The Dolphin Hotel Southampton is one of England’s oldest and most historic hotels.
The core of the Dolphin Hotel Southampton, dates back to the mid C13th when Southampton was a thriving merchant city, full of tradesmen and visitors putting into port. The Dolphin Hotel at this point was probably a merchant’s house, it’s cellars full of fine wine from Gascony. The stone vault remains with some original wooden timbers. From this core the building had been added to and extended and records of it being used as a hostelry from as early as 1550.
Were Shakespeare’s plays performed at The Dolphin Hotel?
The Dolphin Hotel Southampton is situated in the High Street, a stone’s throw from the ancient church of St Michael and the quayside. Foreign merchants and sailors would frequent the Dolphin for an evening of entertainment. The Dolphin Hotel has a yard in which plays were regularly performed in Elizabethan times. It has been suggested that Shakespeare’s plays were performed here and maybe so, given the connection between Shakespeare and his patron Henry Wriothesley 2nd Earl of Southampton, who lived not far away in Place House at Titchfield.
Other entertainment was available for the travelers, the town records reveal various sums of money paid to minstrels and musicians. It must be supposed that it was better to entertain the crews than have them unoccupied on the streets!
Southampton as a spa town
In the C18th, Southampton was praised for it’s bracing air, it’s sea bathing and it’s mineral waters. The town attracted visitors, including Royalty to enjoy all that Southampton had to offer as a spa town. Public ammenities were improved and inns and hotels enlarged. Coaching inns blossomed and the Dolphin Hotel Southampton was redeveloped in 1775 to capture this new trade.
The Collyer coaches stopped at the Dolphin on their way to London, taking the new spa tourists back and forth. The steam packet companies also plied their trade taking passengers to and from the Isle of Wight.
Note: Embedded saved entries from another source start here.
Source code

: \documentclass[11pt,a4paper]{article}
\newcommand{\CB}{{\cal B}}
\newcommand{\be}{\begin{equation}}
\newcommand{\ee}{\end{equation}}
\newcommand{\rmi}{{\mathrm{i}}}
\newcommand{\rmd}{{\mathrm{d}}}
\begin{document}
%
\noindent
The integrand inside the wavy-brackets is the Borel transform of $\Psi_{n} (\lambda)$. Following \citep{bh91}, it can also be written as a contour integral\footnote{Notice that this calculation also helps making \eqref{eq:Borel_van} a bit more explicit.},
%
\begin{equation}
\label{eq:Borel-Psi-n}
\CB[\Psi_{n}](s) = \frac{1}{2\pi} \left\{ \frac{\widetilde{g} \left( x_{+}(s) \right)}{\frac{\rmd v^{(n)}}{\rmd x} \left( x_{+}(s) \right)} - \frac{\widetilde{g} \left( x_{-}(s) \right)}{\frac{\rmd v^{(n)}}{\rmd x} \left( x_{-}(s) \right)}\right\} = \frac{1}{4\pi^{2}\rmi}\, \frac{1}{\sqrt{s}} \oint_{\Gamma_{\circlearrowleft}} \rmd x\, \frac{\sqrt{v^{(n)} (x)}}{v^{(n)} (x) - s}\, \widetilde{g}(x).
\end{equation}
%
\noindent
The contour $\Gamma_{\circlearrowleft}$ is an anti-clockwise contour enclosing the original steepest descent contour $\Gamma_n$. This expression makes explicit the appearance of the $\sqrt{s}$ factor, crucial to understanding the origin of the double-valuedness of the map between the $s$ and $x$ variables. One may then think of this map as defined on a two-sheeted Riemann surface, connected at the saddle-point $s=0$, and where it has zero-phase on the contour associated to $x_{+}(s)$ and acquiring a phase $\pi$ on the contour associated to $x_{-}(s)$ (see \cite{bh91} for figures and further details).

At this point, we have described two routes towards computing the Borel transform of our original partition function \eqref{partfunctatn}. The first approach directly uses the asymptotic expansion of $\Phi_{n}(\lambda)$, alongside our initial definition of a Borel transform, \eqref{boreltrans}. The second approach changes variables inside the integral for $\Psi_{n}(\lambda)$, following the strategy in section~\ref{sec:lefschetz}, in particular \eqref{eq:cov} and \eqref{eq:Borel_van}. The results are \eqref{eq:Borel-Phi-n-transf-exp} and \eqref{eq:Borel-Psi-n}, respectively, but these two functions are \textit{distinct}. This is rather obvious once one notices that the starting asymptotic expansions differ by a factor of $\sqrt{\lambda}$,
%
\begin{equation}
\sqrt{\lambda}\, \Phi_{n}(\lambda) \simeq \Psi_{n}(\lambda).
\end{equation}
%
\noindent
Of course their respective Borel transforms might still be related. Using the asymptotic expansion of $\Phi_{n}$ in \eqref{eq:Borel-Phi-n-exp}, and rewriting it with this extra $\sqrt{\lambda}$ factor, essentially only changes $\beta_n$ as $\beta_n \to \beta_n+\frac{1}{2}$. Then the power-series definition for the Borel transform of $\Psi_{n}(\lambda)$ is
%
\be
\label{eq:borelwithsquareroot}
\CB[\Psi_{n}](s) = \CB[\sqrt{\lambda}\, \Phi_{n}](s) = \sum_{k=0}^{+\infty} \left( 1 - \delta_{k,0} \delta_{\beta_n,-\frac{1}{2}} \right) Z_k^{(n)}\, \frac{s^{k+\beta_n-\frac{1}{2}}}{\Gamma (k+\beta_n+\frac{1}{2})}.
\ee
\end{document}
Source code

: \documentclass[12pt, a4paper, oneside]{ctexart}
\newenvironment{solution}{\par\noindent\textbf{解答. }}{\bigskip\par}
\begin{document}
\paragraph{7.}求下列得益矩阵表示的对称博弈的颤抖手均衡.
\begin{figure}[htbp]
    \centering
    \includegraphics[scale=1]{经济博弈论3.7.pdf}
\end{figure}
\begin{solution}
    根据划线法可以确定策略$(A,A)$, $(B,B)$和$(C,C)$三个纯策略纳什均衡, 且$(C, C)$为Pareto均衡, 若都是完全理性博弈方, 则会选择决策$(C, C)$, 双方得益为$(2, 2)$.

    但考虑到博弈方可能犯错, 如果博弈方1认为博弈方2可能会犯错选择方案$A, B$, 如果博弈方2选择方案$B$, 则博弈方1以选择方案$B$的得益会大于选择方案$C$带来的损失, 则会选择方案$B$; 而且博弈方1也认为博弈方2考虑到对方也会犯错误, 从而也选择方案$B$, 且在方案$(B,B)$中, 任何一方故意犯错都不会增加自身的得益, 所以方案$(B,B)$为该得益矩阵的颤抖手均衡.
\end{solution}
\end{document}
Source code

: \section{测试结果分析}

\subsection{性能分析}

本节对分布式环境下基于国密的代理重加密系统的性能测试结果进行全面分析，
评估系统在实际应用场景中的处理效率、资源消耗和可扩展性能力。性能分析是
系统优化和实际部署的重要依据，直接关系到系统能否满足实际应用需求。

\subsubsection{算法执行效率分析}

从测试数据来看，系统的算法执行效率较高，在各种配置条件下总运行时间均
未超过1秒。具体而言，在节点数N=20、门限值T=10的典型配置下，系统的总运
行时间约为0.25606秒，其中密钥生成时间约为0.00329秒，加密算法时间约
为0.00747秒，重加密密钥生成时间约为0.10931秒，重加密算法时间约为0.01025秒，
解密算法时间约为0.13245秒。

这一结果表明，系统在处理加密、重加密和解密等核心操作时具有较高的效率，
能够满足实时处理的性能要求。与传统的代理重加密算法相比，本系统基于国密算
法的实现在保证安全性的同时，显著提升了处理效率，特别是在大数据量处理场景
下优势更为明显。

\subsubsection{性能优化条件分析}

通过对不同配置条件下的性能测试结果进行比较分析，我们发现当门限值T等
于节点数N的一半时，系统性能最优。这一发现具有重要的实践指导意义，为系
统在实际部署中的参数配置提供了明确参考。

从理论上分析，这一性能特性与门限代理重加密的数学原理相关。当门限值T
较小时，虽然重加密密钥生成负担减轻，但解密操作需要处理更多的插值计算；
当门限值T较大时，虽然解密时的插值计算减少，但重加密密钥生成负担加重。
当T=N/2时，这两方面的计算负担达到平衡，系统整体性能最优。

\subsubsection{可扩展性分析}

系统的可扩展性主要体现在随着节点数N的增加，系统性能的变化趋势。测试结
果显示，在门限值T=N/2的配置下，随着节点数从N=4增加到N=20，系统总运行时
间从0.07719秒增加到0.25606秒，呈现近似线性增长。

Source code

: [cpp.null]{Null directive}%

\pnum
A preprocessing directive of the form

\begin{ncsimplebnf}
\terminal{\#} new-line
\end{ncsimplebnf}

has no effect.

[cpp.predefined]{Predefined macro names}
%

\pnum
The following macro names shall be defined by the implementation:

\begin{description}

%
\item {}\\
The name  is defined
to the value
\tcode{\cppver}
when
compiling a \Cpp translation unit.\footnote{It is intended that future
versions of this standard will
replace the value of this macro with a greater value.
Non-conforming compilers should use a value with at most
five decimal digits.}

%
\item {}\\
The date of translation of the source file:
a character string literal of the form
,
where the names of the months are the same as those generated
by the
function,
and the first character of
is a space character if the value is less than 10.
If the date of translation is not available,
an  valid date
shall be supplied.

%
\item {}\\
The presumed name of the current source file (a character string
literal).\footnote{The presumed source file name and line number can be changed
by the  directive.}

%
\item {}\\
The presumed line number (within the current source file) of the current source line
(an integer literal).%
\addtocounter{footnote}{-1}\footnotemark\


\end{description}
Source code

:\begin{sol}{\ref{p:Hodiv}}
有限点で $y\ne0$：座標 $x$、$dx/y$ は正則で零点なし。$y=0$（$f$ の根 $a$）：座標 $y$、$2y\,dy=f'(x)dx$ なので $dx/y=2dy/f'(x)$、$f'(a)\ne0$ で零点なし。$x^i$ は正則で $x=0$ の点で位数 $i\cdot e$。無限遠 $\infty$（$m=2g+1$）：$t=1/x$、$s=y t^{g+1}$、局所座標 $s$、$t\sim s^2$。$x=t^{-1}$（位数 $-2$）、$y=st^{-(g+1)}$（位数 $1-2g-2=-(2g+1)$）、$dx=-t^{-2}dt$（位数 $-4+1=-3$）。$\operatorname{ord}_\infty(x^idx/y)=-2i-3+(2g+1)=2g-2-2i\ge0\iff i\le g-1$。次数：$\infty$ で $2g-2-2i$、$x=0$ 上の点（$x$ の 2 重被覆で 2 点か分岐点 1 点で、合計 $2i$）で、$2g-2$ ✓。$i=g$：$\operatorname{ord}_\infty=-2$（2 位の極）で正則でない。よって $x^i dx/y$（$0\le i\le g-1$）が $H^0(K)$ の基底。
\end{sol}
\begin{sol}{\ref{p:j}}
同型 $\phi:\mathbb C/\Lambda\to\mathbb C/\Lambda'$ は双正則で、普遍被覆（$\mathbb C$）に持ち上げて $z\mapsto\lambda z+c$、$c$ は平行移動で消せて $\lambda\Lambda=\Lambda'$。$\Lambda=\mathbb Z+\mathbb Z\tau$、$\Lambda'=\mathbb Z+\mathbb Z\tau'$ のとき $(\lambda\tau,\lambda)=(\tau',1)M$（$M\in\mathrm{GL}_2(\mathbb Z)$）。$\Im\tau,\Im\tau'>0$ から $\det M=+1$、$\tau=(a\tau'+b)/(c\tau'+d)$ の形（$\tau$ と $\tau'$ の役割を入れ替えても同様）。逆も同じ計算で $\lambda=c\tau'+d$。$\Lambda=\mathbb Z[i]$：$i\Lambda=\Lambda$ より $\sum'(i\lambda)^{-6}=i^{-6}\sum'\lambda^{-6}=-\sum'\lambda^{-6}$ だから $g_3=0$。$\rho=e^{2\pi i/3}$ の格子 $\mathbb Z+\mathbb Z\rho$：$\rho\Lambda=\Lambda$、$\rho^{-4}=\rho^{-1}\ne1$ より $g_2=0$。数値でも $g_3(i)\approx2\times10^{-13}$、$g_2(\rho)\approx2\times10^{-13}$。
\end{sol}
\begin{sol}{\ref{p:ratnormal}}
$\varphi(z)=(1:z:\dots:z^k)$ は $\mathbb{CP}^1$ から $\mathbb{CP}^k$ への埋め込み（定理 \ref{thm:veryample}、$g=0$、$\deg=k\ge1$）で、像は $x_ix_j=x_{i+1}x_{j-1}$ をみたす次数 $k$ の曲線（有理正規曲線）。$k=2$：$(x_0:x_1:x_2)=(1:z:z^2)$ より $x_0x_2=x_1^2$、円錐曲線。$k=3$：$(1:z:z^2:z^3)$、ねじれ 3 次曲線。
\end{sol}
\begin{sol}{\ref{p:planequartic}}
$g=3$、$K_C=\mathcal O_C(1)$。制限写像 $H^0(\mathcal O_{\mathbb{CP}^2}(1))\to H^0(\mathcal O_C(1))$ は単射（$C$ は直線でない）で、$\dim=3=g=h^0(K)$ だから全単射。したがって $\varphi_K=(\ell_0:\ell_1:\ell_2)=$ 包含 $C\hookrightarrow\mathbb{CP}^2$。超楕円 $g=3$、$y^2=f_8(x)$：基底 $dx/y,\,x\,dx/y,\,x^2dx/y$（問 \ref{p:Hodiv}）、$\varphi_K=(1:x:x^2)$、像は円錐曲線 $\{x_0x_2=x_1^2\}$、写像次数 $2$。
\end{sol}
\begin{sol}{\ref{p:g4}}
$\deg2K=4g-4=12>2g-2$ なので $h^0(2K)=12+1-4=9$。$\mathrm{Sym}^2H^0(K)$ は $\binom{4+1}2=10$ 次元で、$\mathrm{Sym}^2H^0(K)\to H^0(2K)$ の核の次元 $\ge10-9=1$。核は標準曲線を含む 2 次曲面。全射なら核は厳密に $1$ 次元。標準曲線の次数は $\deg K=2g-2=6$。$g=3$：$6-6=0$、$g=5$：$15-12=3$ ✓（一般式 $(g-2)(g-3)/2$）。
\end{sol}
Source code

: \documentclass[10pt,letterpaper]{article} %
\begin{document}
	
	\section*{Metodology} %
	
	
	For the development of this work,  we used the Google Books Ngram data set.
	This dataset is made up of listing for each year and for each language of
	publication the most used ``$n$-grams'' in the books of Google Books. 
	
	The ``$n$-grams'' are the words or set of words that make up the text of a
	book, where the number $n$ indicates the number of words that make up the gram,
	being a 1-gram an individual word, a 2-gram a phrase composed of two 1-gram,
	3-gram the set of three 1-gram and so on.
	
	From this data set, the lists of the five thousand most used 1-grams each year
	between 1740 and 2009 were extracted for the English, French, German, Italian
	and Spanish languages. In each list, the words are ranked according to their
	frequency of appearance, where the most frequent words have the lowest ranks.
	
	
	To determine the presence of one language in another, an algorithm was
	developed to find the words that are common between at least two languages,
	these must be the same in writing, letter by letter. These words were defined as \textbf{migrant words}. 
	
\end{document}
High class patrons at the Dolphin Hotel, royalty, admirals and authors, including Jane Austen
The Dolphin Hotel had it’s fair share of high class patrons. Queen Victoria, and Admiral Lord Nelson visited and Jane Austen celebrated her 18th. birthday there in 1793. It is said that she attended a ball in the beautiful first floor ballroom with it’s magnificent bow window. Between 1806 and 1809 Jane lived in Southampton. She made visits to the Dolphin Hotel to attended the fortnightly Winter Assembly where she could dance. Maybe the people she observed at these events provided inspirational content for her novels?
The Dolphin Hotel was a place to meet friends, there were shops including a coffee shop where gentlemen could discuss affairs of the day and a lounge for ladies to take tea. Possibly Jane Austen found inspiration inside it’s walls, certainly William Makepeace Thackary did. He, like Jane was an astute observer of the human condition and wrote part of his novel, ‘Pendennis’, while sitting in one of the Dolphin’s splendid bow windows, where he could look out on the scene below. Another visitor was Edward Gibbon, the historian and author of the classic “Decline and fall of the Roman Empire”, among other works who lived at Buriton Manor in Hampshire for much of the second half of the eighteenth century.
It is wonderful to see the Dolphin Hotel still fulfilling it’s function, in spite of the bombing of WWII that destroyed so much around it. The Dolphin Hotel Southampton still looks amazing and it’s role in the history of Hampshire is secure.